§ **Supplied data**:
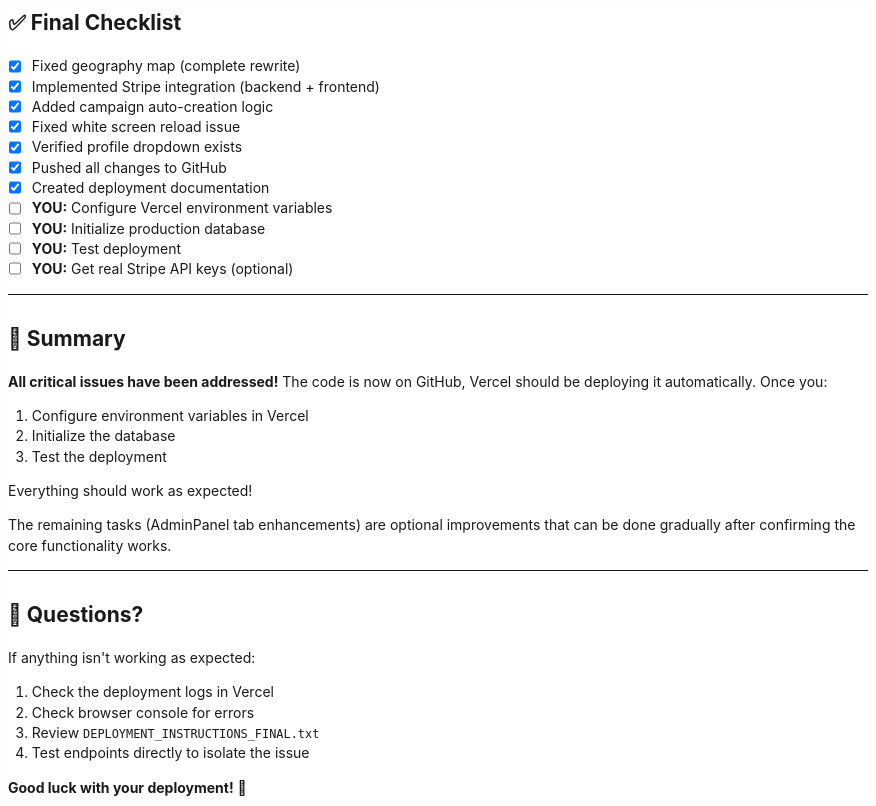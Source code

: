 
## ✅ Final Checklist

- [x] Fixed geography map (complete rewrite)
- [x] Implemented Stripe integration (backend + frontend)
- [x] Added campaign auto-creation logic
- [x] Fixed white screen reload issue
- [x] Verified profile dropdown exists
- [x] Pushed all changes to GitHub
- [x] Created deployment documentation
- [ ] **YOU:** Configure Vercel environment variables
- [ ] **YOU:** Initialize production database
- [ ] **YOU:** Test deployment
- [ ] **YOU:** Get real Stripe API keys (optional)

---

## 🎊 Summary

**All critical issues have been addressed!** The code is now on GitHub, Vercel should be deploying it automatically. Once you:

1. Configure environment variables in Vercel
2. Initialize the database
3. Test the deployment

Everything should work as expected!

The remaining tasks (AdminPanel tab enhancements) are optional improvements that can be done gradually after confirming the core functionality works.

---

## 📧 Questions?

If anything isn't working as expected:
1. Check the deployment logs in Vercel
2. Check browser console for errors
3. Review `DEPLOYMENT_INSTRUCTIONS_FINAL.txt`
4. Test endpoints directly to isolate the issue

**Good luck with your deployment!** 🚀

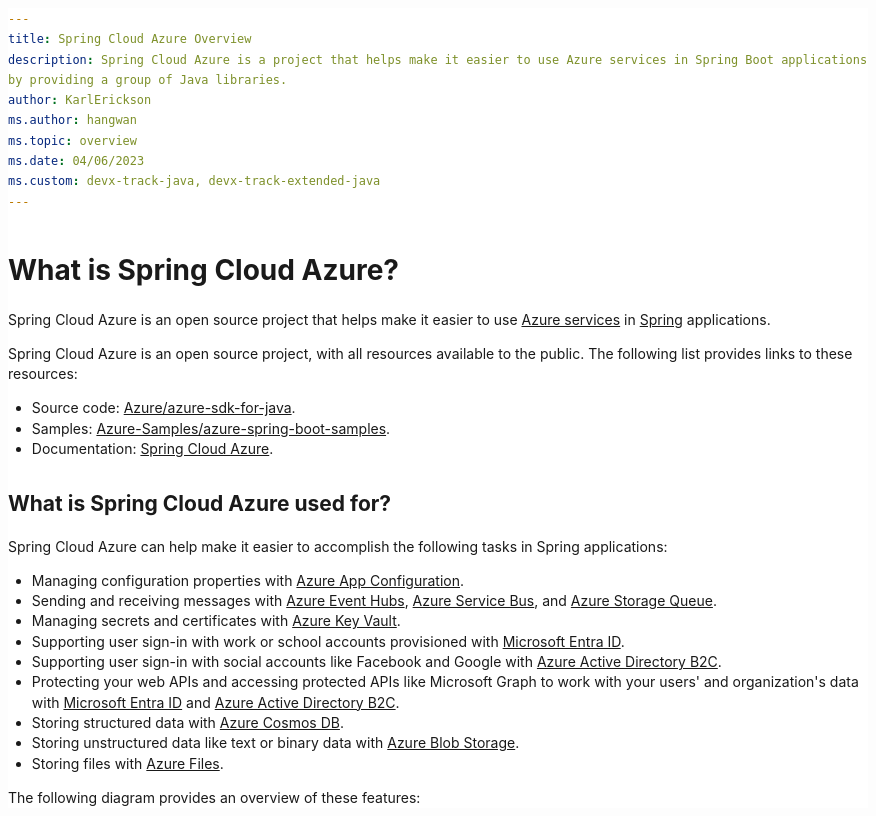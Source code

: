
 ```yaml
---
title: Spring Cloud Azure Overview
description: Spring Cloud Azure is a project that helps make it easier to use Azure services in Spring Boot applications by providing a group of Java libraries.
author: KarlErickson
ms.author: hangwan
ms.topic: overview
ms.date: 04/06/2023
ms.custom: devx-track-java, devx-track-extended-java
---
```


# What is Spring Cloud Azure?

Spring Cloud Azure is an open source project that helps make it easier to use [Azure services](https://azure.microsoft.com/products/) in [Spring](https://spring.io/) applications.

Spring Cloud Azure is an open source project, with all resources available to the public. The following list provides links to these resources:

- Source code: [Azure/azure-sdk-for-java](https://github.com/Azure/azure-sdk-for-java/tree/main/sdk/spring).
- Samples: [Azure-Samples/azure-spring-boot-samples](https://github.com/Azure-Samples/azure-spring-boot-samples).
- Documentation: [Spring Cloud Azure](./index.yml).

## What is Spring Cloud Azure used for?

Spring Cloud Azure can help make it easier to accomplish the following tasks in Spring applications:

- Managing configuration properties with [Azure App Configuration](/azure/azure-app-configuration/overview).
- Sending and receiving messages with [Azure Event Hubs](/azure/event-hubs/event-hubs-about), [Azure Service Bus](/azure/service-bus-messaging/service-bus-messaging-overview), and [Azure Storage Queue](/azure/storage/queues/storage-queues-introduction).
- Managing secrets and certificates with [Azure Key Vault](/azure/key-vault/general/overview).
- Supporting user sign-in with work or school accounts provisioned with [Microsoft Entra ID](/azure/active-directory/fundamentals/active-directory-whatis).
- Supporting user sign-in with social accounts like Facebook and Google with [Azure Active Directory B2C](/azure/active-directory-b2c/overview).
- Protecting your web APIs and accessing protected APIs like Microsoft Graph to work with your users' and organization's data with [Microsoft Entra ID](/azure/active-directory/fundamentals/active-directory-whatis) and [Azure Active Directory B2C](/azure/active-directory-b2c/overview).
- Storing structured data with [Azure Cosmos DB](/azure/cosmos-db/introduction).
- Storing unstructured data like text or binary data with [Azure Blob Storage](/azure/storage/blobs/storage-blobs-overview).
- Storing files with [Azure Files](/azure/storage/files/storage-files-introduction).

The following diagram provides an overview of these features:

§ **Assignment**: Copy the lines above exactly. Start with the line containing "- [x] Pushed all changes to GitHub", end with the line containing "2. Initialize the database", and include both.

§ **Response area**:
- [x] Pushed all changes to GitHub
- [x] Created deployment documentation
- [ ] **YOU:** Configure Vercel environment variables
- [ ] **YOU:** Initialize production database
- [ ] **YOU:** Test deployment
- [ ] **YOU:** Get real Stripe API keys (optional)

---

## 🎊 Summary

**All critical issues have been addressed!** The code is now on GitHub, Vercel should be deploying it automatically. Once you:

1. Configure environment variables in Vercel
2. Initialize the database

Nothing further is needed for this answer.